» **ASSIGNED TASK**
Retype every line of the data below, starting with the first and ending with the line that contains "In this work, we", but leave out the pictures.

» **INFORMATION GIVEN**
*** Begin section ***
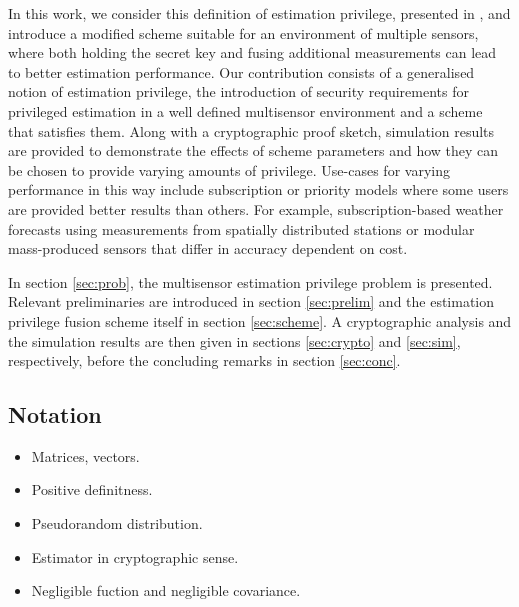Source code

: \documentclass[conference]{IEEEtran}
\begin{document}
In this work, we consider this definition of estimation privilege, presented in \cite{risticCryptographicallyPrivilegedState2022}, and introduce a modified scheme suitable for an environment of multiple sensors, where both holding the secret key and fusing additional measurements can lead to better estimation performance. Our contribution consists of a generalised notion of estimation privilege, the introduction of security requirements for privileged estimation in a well defined multisensor environment and a scheme that satisfies them. Along with a cryptographic proof sketch, simulation results are provided to demonstrate the effects of scheme parameters and how they can be chosen to provide varying amounts of privilege. Use-cases for varying performance in this way include subscription or priority models where some users are provided better results than others. For example, subscription-based weather forecasts using measurements from spatially distributed stations or modular mass-produced sensors that differ in accuracy dependent on cost.

In section \ref{sec:prob}, the multisensor estimation privilege problem is presented. Relevant preliminaries are introduced in section \ref{sec:prelim} and the estimation privilege fusion scheme itself in section \ref{sec:scheme}. A cryptographic analysis and the simulation results are then given in sections \ref{sec:crypto} and \ref{sec:sim}, respectively, before the concluding remarks in section \ref{sec:conc}.

\subsection{Notation}\label{subsec:notation}
\begin{itemize}
  \item Matrices, vectors.
  \item Positive definitness.
  \item Pseudorandom distribution.
  \item Estimator in cryptographic sense.
  \item Negligible fuction and negligible covariance.
\end{itemize}

% 
%                                              
%                                              
%                                              
% 
\end{document}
*** End section ***
» **TASK RESPONSE**
Source code

: \documentclass[conference]{IEEEtran}
\begin{document}
In this work, we consider this definition of estimation privilege, presented in \cite{risticCryptographicallyPrivilegedState2022}, and introduce a modified scheme suitable for an environment of multiple sensors, where both holding the secret key and fusing additional measurements can lead to better estimation performance. Our contribution consists of a generalised notion of estimation privilege, the introduction of security requirements for privileged estimation in a well defined multisensor environment and a scheme that satisfies them. Along with a cryptographic proof sketch, simulation results are provided to demonstrate the effects of scheme parameters and how they can be chosen to provide varying amounts of privilege. Use-cases for varying performance in this way include subscription or priority models where some users are provided better results than others. For example, subscription-based weather forecasts using measurements from spatially distributed stations or modular mass-produced sensors that differ in accuracy dependent on cost.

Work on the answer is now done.